About this exercise → Every entry is to be returned verbatim.
───── Material for this task ─────
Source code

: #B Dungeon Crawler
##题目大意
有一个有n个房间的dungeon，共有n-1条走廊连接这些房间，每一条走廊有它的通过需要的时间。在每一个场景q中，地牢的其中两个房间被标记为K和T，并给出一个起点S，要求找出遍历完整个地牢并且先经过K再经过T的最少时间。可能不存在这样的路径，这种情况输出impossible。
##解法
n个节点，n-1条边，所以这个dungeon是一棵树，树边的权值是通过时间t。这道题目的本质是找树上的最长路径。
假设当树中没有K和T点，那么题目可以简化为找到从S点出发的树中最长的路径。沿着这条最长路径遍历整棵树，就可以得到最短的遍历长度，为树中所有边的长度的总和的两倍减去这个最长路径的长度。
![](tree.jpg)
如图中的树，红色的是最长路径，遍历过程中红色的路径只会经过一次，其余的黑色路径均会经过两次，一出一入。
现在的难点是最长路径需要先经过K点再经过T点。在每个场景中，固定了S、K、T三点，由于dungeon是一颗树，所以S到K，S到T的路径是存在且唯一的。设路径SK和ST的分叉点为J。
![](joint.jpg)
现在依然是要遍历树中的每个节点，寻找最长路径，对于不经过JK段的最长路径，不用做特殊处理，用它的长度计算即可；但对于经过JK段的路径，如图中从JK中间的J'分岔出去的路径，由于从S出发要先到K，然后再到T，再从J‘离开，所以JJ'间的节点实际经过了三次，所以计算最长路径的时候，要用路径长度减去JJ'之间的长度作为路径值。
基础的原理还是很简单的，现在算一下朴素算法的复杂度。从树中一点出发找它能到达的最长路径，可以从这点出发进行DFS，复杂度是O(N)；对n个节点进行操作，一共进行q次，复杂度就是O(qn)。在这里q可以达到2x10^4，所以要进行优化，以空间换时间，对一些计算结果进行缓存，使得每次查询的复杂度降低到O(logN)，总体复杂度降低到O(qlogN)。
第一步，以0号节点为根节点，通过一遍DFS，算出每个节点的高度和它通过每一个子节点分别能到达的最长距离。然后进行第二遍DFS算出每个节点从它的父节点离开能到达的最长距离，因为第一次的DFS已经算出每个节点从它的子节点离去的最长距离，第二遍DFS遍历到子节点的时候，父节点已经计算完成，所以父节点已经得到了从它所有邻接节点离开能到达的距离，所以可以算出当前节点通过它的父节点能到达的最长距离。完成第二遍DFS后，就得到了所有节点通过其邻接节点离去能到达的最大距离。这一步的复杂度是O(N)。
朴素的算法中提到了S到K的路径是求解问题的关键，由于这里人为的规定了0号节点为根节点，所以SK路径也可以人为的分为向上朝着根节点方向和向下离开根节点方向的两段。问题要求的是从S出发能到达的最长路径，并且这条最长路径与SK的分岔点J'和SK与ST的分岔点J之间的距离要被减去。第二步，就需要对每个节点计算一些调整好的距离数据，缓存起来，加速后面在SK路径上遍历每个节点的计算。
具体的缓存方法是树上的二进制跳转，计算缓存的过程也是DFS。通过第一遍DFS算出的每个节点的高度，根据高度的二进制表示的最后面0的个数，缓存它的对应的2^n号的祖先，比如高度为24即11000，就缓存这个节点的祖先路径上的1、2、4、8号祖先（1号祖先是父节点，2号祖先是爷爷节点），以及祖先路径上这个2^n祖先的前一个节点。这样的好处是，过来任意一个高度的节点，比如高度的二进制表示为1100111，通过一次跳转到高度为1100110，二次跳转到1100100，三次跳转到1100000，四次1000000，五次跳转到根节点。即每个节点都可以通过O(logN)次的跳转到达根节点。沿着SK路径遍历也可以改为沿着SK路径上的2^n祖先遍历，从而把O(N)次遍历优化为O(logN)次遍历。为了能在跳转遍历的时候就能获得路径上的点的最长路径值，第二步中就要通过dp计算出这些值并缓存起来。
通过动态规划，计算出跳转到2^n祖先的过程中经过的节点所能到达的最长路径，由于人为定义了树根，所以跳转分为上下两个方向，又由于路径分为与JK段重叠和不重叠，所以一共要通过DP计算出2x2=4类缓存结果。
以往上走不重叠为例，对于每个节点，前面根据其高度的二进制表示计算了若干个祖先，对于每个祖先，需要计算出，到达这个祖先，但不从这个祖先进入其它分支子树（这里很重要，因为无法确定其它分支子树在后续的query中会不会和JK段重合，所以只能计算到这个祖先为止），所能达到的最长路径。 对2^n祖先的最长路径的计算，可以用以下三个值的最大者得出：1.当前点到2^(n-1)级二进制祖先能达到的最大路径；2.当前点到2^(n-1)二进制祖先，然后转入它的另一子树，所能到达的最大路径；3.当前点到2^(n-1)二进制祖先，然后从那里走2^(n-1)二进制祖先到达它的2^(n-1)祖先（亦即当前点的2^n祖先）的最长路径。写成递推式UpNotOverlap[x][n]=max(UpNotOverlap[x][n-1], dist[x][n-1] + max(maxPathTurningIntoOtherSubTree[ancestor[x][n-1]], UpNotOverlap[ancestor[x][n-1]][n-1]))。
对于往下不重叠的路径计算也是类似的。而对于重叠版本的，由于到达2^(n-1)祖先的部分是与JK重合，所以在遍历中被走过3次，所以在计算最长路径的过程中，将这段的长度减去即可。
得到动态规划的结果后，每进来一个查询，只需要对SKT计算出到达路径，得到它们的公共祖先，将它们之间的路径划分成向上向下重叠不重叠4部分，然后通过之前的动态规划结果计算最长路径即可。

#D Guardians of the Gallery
─────
Exercise response →
Source code

: #B Dungeon Crawler
##题目大意
有一个有n个房间的dungeon，共有n-1条走廊连接这些房间，每一条走廊有它的通过需要的时间。在每一个场景q中，地牢的其中两个房间被标记为K和T，并给出一个起点S，要求找出遍历完整个地牢并且先经过K再经过T的最少时间。可能不存在这样的路径，这种情况输出impossible。
##解法
n个节点，n-1条边，所以这个dungeon是一棵树，树边的权值是通过时间t。这道题目的本质是找树上的最长路径。
假设当树中没有K和T点，那么题目可以简化为找到从S点出发的树中最长的路径。沿着这条最长路径遍历整棵树，就可以得到最短的遍历长度，为树中所有边的长度的总和的两倍减去这个最长路径的长度。
![](tree.jpg)
如图中的树，红色的是最长路径，遍历过程中红色的路径只会经过一次，其余的黑色路径均会经过两次，一出一入。
现在的难点是最长路径需要先经过K点再经过T点。在每个场景中，固定了S、K、T三点，由于dungeon是一颗树，所以S到K，S到T的路径是存在且唯一的。设路径SK和ST的分叉点为J。
![](joint.jpg)
现在依然是要遍历树中的每个节点，寻找最长路径，对于不经过JK段的最长路径，不用做特殊处理，用它的长度计算即可；但对于经过JK段的路径，如图中从JK中间的J'分岔出去的路径，由于从S出发要先到K，然后再到T，再从J‘离开，所以JJ'间的节点实际经过了三次，所以计算最长路径的时候，要用路径长度减去JJ'之间的长度作为路径值。
基础的原理还是很简单的，现在算一下朴素算法的复杂度。从树中一点出发找它能到达的最长路径，可以从这点出发进行DFS，复杂度是O(N)；对n个节点进行操作，一共进行q次，复杂度就是O(qn)。在这里q可以达到2x10^4，所以要进行优化，以空间换时间，对一些计算结果进行缓存，使得每次查询的复杂度降低到O(logN)，总体复杂度降低到O(qlogN)。
第一步，以0号节点为根节点，通过一遍DFS，算出每个节点的高度和它通过每一个子节点分别能到达的最长距离。然后进行第二遍DFS算出每个节点从它的父节点离开能到达的最长距离，因为第一次的DFS已经算出每个节点从它的子节点离去的最长距离，第二遍DFS遍历到子节点的时候，父节点已经计算完成，所以父节点已经得到了从它所有邻接节点离开能到达的距离，所以可以算出当前节点通过它的父节点能到达的最长距离。完成第二遍DFS后，就得到了所有节点通过其邻接节点离去能到达的最大距离。这一步的复杂度是O(N)。
朴素的算法中提到了S到K的路径是求解问题的关键，由于这里人为的规定了0号节点为根节点，所以SK路径也可以人为的分为向上朝着根节点方向和向下离开根节点方向的两段。问题要求的是从S出发能到达的最长路径，并且这条最长路径与SK的分岔点J'和SK与ST的分岔点J之间的距离要被减去。第二步，就需要对每个节点计算一些调整好的距离数据，缓存起来，加速后面在SK路径上遍历每个节点的计算。
具体的缓存方法是树上的二进制跳转，计算缓存的过程也是DFS。通过第一遍DFS算出的每个节点的高度，根据高度的二进制表示的最后面0的个数，缓存它的对应的2^n号的祖先，比如高度为24即11000，就缓存这个节点的祖先路径上的1、2、4、8号祖先（1号祖先是父节点，2号祖先是爷爷节点），以及祖先路径上这个2^n祖先的前一个节点。这样的好处是，过来任意一个高度的节点，比如高度的二进制表示为1100111，通过一次跳转到高度为1100110，二次跳转到1100100，三次跳转到1100000，四次1000000，五次跳转到根节点。即每个节点都可以通过O(logN)次的跳转到达根节点。沿着SK路径遍历也可以改为沿着SK路径上的2^n祖先遍历，从而把O(N)次遍历优化为O(logN)次遍历。为了能在跳转遍历的时候就能获得路径上的点的最长路径值，第二步中就要通过dp计算出这些值并缓存起来。
通过动态规划，计算出跳转到2^n祖先的过程中经过的节点所能到达的最长路径，由于人为定义了树根，所以跳转分为上下两个方向，又由于路径分为与JK段重叠和不重叠，所以一共要通过DP计算出2x2=4类缓存结果。
以往上走不重叠为例，对于每个节点，前面根据其高度的二进制表示计算了若干个祖先，对于每个祖先，需要计算出，到达这个祖先，但不从这个祖先进入其它分支子树（这里很重要，因为无法确定其它分支子树在后续的query中会不会和JK段重合，所以只能计算到这个祖先为止），所能达到的最长路径。 对2^n祖先的最长路径的计算，可以用以下三个值的最大者得出：1.当前点到2^(n-1)级二进制祖先能达到的最大路径；2.当前点到2^(n-1)二进制祖先，然后转入它的另一子树，所能到达的最大路径；3.当前点到2^(n-1)二进制祖先，然后从那里走2^(n-1)二进制祖先到达它的2^(n-1)祖先（亦即当前点的2^n祖先）的最长路径。写成递推式UpNotOverlap[x][n]=max(UpNotOverlap[x][n-1], dist[x][n-1] + max(maxPathTurningIntoOtherSubTree[ancestor[x][n-1]], UpNotOverlap[ancestor[x][n-1]][n-1]))。
对于往下不重叠的路径计算也是类似的。而对于重叠版本的，由于到达2^(n-1)祖先的部分是与JK重合，所以在遍历中被走过3次，所以在计算最长路径的过程中，将这段的长度减去即可。
得到动态规划的结果后，每进来一个查询，只需要对SKT计算出到达路径，得到它们的公共祖先，将它们之间的路径划分成向上向下重叠不重叠4部分，然后通过之前的动态规划结果计算最长路径即可。

#D Guardians of the Gallery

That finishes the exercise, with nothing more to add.